— Problem to solve —
Show every line in the records below that contains the word "始可與言詩已矣".

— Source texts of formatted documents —
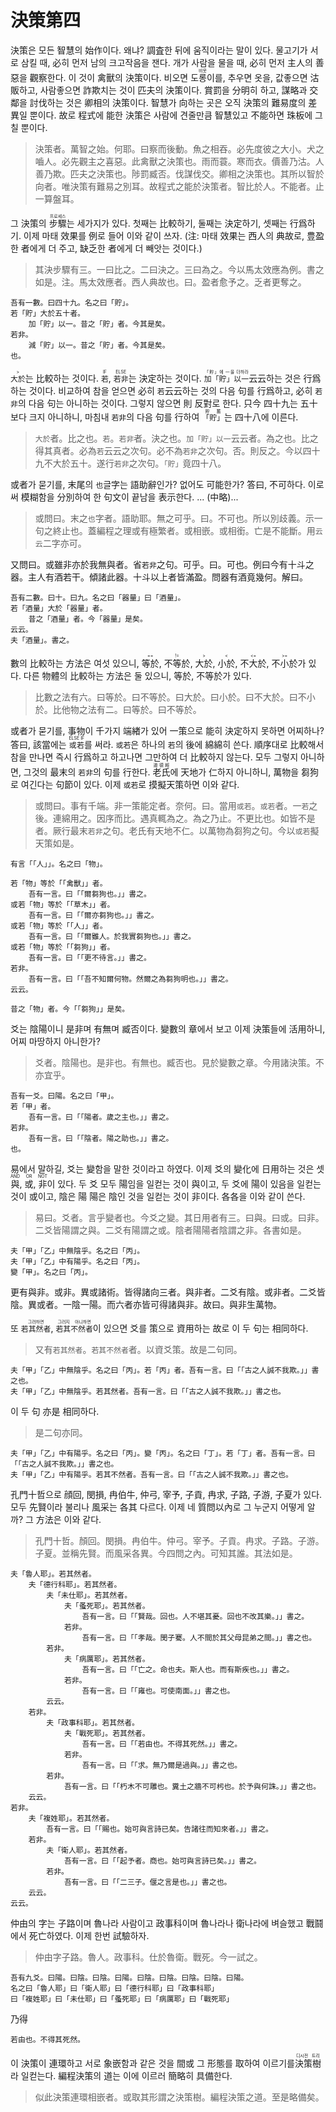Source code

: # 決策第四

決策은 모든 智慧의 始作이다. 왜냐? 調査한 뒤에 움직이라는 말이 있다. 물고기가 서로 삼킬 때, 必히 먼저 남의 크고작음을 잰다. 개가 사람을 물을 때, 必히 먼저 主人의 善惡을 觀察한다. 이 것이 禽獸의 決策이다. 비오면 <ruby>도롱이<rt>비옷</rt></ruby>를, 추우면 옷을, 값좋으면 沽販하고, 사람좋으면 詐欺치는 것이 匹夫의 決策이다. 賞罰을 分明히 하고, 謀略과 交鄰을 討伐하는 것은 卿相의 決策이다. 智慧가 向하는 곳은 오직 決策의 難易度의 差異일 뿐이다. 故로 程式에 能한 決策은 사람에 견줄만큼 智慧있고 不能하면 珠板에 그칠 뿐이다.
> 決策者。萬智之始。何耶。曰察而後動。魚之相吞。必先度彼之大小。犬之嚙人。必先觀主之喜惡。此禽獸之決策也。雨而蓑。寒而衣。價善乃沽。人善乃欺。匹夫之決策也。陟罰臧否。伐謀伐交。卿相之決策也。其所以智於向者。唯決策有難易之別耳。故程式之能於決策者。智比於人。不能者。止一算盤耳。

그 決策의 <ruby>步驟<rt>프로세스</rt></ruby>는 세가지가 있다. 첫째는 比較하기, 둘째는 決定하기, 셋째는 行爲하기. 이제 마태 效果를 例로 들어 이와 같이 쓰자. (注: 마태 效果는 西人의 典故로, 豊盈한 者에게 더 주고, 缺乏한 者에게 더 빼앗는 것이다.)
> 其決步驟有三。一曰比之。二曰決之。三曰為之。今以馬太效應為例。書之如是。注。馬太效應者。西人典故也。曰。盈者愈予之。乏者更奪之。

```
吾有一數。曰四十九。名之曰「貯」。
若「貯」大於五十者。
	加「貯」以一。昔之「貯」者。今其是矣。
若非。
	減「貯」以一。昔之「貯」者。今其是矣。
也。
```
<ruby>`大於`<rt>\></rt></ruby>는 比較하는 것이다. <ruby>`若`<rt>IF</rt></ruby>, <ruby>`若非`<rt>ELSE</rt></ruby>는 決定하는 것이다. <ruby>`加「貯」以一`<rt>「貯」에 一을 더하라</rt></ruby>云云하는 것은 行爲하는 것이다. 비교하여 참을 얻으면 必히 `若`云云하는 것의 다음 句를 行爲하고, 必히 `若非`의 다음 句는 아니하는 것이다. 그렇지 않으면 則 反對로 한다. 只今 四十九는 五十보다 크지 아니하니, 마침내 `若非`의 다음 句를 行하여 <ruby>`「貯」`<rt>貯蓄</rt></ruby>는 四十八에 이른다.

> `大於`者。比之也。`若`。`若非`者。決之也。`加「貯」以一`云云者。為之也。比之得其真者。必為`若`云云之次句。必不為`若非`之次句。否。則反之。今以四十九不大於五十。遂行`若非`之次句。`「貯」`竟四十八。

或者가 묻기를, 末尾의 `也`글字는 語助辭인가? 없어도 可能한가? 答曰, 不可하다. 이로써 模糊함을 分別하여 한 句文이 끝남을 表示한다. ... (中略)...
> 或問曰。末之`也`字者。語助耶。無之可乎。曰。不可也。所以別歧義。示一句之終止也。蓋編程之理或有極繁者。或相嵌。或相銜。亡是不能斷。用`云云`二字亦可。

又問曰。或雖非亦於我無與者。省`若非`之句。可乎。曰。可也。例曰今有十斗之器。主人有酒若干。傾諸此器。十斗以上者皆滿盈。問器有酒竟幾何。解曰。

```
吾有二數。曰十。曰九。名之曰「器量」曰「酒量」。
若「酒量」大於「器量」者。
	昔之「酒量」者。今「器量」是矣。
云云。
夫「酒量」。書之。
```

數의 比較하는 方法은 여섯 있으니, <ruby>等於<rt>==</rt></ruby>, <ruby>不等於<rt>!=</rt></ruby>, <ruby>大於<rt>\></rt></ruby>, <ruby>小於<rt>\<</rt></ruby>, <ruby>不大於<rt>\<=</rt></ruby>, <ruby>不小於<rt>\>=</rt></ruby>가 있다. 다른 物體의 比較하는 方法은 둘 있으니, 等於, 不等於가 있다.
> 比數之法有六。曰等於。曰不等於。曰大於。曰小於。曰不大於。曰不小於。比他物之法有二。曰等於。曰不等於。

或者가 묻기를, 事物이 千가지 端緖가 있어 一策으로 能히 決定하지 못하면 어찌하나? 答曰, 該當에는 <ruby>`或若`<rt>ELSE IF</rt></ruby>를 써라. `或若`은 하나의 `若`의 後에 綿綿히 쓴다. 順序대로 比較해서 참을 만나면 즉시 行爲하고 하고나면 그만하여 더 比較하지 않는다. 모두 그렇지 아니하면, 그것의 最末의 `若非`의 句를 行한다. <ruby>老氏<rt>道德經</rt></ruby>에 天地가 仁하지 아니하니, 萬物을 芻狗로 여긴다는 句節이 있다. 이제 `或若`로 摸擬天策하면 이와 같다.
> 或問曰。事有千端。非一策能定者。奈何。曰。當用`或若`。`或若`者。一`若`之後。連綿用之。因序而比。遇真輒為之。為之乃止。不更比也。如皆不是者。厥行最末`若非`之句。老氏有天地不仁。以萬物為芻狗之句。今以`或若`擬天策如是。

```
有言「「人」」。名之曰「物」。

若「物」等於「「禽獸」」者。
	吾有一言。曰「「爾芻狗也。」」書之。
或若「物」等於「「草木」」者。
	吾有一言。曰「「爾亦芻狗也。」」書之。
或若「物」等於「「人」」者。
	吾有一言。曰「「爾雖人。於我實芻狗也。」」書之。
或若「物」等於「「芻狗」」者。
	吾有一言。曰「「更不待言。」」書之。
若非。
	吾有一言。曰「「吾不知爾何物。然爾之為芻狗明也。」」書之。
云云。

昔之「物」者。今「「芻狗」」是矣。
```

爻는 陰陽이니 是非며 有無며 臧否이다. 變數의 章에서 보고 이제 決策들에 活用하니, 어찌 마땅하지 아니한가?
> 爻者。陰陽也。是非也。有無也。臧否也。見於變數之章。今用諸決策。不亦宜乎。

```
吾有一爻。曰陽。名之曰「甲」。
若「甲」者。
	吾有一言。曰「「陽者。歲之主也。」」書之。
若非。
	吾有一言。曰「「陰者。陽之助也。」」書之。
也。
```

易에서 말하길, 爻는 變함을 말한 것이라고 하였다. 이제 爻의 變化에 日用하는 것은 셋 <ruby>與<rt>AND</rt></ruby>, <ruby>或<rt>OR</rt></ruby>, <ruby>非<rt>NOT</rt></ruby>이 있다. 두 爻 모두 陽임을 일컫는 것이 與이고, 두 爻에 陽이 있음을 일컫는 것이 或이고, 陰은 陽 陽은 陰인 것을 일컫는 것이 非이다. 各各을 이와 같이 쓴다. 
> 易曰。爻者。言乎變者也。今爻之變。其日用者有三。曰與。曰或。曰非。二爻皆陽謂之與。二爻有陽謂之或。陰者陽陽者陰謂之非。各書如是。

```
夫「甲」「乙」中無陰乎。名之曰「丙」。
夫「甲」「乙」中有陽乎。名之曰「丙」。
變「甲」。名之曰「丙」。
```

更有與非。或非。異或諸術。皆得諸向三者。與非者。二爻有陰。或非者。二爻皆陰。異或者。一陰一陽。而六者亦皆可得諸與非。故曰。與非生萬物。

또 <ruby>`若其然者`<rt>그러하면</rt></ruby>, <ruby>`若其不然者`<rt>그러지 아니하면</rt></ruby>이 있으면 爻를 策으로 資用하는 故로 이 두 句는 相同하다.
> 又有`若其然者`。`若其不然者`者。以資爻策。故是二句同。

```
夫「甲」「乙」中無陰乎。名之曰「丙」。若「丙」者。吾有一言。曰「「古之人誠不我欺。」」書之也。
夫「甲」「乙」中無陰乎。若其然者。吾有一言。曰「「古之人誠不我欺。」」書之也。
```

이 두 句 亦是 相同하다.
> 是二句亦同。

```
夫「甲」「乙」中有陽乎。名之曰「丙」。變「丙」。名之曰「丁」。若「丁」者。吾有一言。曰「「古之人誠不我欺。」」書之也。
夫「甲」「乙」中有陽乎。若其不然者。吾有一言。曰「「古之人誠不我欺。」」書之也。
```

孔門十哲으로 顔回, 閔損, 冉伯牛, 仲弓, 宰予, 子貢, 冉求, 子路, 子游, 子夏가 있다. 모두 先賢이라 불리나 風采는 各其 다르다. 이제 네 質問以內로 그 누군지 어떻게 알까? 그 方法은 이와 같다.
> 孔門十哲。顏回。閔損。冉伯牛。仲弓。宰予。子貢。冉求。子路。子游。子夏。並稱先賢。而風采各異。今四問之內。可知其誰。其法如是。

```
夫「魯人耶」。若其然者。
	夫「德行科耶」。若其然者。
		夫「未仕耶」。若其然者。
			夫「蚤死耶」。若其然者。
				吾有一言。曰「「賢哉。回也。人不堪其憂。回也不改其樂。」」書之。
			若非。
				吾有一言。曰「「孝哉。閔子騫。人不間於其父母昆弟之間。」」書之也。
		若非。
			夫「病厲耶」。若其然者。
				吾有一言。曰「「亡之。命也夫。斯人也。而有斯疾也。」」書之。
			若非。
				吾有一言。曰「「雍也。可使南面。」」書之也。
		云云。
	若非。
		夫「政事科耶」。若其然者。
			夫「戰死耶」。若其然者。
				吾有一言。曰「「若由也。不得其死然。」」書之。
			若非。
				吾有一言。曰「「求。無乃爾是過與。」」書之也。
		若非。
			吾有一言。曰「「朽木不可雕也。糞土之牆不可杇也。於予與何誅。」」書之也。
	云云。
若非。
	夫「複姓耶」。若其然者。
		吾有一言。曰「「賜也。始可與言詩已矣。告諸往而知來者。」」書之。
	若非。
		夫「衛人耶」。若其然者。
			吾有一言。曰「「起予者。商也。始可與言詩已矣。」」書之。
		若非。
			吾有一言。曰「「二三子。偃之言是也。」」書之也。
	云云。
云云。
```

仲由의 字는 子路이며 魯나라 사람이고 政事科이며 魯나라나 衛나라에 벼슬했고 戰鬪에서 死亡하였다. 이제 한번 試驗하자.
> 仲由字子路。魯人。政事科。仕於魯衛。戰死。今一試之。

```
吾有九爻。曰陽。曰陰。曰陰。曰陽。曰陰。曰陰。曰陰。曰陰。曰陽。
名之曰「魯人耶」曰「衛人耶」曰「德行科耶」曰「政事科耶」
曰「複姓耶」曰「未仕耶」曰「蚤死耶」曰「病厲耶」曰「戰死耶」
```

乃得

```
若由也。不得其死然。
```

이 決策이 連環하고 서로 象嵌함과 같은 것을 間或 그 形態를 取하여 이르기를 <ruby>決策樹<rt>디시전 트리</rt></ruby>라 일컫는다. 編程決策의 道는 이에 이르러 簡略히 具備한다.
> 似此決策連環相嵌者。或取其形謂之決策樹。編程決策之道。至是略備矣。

...

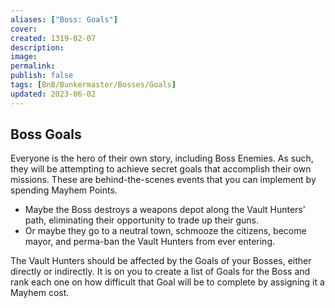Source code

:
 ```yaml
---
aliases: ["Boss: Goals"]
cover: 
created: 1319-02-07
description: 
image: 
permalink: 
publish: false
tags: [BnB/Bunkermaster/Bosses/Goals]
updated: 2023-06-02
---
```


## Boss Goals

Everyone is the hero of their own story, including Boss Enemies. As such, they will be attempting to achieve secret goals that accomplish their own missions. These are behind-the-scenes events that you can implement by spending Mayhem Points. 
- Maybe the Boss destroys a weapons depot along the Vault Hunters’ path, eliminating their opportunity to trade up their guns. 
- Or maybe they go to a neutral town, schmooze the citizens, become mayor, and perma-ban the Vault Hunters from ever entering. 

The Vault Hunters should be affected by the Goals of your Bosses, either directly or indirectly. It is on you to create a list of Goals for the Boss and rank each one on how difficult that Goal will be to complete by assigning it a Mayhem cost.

— Answer to this exercise —
		吾有一言。曰「「賜也。始可與言詩已矣。告諸往而知來者。」」書之。
			吾有一言。曰「「起予者。商也。始可與言詩已矣。」」書之。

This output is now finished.